Could you copy every line of the data that contains "proof"?
#### Entries supplied ####
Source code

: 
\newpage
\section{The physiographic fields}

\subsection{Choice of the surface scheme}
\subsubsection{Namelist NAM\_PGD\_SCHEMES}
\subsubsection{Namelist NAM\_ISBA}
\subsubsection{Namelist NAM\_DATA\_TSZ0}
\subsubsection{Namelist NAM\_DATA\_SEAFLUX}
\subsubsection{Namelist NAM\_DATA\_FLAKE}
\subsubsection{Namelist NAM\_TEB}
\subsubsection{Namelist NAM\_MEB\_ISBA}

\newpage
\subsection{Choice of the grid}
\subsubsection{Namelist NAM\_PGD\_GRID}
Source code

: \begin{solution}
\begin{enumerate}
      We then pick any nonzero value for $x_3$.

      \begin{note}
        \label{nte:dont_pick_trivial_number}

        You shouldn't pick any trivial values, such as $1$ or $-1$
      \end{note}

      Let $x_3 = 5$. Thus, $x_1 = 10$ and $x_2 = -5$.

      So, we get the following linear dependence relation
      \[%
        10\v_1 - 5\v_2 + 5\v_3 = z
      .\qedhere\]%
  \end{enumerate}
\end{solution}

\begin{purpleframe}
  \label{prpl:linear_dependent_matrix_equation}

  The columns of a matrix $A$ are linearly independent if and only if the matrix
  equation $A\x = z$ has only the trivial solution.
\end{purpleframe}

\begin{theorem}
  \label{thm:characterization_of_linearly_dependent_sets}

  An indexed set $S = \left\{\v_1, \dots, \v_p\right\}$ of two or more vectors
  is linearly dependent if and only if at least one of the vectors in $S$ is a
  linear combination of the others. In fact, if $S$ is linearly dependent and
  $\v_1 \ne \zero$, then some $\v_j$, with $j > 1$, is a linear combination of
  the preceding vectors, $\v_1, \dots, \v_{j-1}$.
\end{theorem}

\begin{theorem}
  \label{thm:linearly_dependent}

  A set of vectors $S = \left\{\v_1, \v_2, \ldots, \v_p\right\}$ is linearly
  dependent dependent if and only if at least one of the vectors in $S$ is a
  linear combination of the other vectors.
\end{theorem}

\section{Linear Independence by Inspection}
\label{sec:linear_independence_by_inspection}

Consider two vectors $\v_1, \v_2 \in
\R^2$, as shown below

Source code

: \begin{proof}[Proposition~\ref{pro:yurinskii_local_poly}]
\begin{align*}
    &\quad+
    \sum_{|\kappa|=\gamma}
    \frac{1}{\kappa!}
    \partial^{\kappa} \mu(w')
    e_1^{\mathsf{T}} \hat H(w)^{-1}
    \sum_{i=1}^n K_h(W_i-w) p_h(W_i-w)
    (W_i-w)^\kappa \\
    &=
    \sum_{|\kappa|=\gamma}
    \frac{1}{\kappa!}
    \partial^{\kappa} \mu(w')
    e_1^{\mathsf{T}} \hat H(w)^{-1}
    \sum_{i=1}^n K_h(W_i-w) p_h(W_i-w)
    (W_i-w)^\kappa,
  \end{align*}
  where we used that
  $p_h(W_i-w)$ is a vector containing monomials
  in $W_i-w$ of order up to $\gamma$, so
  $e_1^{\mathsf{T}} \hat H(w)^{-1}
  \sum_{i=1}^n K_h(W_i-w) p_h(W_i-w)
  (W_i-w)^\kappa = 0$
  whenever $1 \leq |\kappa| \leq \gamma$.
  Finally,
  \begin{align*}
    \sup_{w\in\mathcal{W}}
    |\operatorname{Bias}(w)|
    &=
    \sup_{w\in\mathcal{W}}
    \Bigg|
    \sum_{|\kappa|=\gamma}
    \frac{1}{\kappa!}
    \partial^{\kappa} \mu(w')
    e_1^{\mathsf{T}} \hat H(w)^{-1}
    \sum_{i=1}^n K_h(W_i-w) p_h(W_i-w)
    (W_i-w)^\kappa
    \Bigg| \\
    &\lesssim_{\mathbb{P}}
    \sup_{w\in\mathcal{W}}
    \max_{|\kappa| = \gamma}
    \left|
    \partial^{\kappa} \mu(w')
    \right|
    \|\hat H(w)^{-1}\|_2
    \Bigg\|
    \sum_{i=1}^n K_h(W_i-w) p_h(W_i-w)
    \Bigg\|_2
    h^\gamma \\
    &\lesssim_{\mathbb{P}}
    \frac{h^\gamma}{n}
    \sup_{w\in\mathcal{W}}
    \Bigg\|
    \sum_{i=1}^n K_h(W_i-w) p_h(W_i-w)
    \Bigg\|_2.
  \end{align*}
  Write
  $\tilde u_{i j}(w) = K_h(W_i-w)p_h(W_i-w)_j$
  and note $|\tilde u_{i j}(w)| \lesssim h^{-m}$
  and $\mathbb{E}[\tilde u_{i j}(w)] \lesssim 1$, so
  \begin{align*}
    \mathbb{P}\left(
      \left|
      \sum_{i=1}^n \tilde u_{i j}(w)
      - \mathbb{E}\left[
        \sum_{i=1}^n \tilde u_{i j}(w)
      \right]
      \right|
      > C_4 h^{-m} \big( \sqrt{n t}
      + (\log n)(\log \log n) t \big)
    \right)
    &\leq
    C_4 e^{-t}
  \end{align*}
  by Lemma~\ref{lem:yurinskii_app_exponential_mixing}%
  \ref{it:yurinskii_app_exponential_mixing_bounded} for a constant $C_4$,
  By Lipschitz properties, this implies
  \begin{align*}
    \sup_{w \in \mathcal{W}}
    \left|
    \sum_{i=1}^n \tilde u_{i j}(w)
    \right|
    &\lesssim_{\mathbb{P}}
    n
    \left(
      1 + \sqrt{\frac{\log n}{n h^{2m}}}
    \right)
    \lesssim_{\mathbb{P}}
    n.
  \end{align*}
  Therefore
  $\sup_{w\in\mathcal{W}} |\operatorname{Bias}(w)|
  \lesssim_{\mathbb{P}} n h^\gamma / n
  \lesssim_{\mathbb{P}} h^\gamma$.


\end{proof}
####
Result of this task:
: \begin{proof}[Proposition~\ref{pro:yurinskii_local_poly}]
\end{proof}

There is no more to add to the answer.